On the one hand, the policy of microfinance has a positive outcome on poor economic regions in developing countries. Small business owners have received a marvelous opportunity to invest into their capital market and advance their financial power. However, most of the loans taken by the poor were not received in time and, as a result, entrepreneurs suffered from debts.
On the other hand, microfinance initiatives have been beneficial for the microcredit banks that can increase their profits tremendously. In both cases, there are advantages and disadvantages leading to serious consequences for several reasons.
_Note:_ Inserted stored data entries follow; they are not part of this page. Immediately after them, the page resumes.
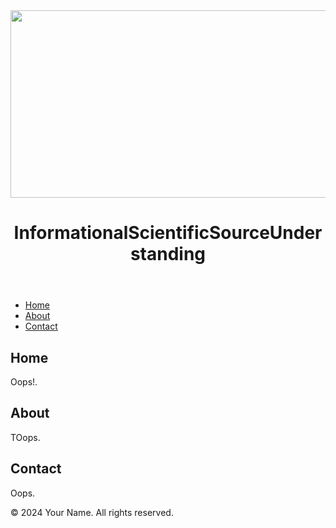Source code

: 
<!DOCTYPE html>
<html lang="en">
<head>
    <meta charset="UTF-8">
    <meta name="viewport" content="width=device-width, initial-scale=1.0">
    <title>Refresh</title>
    <link rel="stylesheet" href="styles.css"> <!-- Link to your CSS file -->
</head>
<body>
    <header>
        <img src="https://issunnne.github.io/.github.io/ISSUNELOGO.png" alt="Logo" width="2000" height="300">
        <h1>InformationalScientificSourceUnderstanding</h1>
    </header>
    <nav>
        <ul>
            <li><a href="#home">Home</a></li>
            <li><a href="#about">About</a></li>
            <li><a href="#contact">Contact</a></li>
        </ul>
    </nav>
    <main>
        <section id="home">
            <h2>Home</h2>
            <p>Oops!.</p>
        </section>
        <section id="about">
            <h2>About</h2>
            <p>TOops.</p>
        </section>
        <section id="contact">
            <h2>Contact</h2>
                <p>Oops.</p>
        </section>
    </main>
    <footer>
        <p>© 2024 Your Name. All rights reserved.</p>
    </footer>
    <script src="scripts.js"></script> <!-- Link to your JavaScript file -->
</body>
</html>

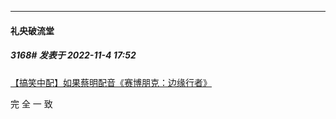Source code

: 

*****

####  礼央破流堂  
##### 3168#       发表于 2022-11-4 17:52

[【搞笑中配】如果蔡明配音《赛博朋克：边缘行者》](https://www.bilibili.com/video/BV1Cm4y1F7Th/)

完 全 一 致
The policy would be more efficient in case the government conducted a thorough examination of the areas in which the policy was planned to be implemented.
The research should focus primarily on income level, business opportunities, and availability of resources. As soon as these surveys have been conducted, they should be integrated into the newly established financial institutions proposing microfinance services.
Microfinance initiative has been a tangible contribution to the problem of high poverty rates in the developing regions of the world. Despite a great number of disadvantages, the very idea of arranging specialized banking institutions offering financial services to small businesses is approved because it provide wider access for entrepreneurs living in remote areas.
However, receiving investment is not enough to putting money into the right course. People who are involved into business activities should be aware of the major economic and financial processes that take place at an international level to be able to grasp a specific market and create a competitive advantage.
The outcomes of the policy are predominantly negative because most of the evidence does not point to the success of the venture for low-income individuals. The majority of the participants of the project encouraged the introduction of the reform, but further consequences have provided the desirable outcome.
Nevertheless, the rehabilitation of the microfinance process could still be possible as soon as all the above-presented issues are tackled carefully. The attention should be given to the analysis of the rural environment and geographical distance areas. Introducing financial institutions in these regions could facilitate the economic growth.
Chang, H. J. The Rise and Fall of Microfinance. The Guardian. 2012. Web.
Duvendack M., Palmer-Jones R., Copestake J., Hooper L., Loke Y., and N. Richard Evidence of the Impact of Microfinance: A Systematic Review. 2011. Web.
Khawari, A. “Does it hold its promises? A survey of recent literature”. HWWA Discussion Paper. 2004. Web.
Mathheaus-Maier, I. and J. D. Von-Pischke. New Partnership for Innovation in Microfinance. US: Springer, 2008. Print.
Satish, P. “Mainstreaming of Indian Microfinance”. Economic and Political Weekly. 40.17 (2005): 1731-1739. Print.
The Microfinance CEO Working Group “Road Map for the Microfinance Industry: Focusing on Responsible and Client-Centered Microfinance”. Opportunity International. 2012. Web.